Minimal Perl for Unix and Linux People 332
Ravi writes "Perl (Practical Extraction and Report Language) — the language which was created by Larry Wall is arguably one of the greatest programming languages. But it has a reputation for taking an excessive cryptic nature which gives it an image especially among Perl novices as a language which is complex and hard to master. Minimal Perl: for Unix and Linux people, authored by Tim Maher and published by Manning Publications addresses the obstacles presented by Perl's complexity. This book which is divided into two parts comprising of a total of 12 chapters takes a unique methodology to explain the Perl syntax and its use. The author emphasizes on Perl's grep, awk and sed like features and relys on concepts such as inputs, filters and arguments to allow Unix users to directly apply their existing knowledge to the task of learning Perl." Read on for the rest of Ravi's review.

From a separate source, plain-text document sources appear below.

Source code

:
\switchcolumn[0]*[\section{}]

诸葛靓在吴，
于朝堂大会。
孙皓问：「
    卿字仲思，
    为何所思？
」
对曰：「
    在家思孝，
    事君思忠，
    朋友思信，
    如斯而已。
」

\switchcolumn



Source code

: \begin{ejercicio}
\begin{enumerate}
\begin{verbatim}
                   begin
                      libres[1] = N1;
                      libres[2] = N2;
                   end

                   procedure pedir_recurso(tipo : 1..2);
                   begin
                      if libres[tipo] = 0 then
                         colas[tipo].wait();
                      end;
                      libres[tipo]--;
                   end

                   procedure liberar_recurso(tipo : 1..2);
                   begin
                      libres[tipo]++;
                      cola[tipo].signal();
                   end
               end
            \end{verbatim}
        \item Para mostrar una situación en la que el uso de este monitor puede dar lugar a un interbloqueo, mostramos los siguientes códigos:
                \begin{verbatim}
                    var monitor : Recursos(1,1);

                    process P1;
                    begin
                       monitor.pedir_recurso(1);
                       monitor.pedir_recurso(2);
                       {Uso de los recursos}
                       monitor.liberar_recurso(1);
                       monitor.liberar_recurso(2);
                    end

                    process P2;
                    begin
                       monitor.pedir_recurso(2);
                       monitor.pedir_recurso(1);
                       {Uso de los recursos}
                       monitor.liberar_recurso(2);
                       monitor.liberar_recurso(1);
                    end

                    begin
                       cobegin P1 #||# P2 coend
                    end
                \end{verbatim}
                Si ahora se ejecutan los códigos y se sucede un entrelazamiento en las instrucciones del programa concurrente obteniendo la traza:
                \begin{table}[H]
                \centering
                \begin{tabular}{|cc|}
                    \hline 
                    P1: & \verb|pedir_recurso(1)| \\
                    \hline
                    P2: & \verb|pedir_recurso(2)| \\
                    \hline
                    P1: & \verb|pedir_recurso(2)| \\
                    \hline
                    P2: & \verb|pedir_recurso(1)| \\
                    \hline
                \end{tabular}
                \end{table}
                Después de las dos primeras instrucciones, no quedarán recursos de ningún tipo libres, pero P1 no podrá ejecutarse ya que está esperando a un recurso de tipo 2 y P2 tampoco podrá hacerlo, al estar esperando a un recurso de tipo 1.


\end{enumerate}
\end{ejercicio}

What I found while reading this book is that the "Minimal Perl" is a specially crafted subset of Perl language designed to be easily grasped by people who have a Unix background and who wish to use Perl to write their scripts. Its aim is to filter out the complex way of writing programs using Perl and whenever possible to accomplish tasks using just one or two lines of Perl. In the first part of the book, the author explains how Perl can be used to do the same tasks as accomplished by common Unix tools such as grep, awk, sed and find. He goes one step further by explaining how one can accomplish much more and in a much simpler way by using Perl techniques.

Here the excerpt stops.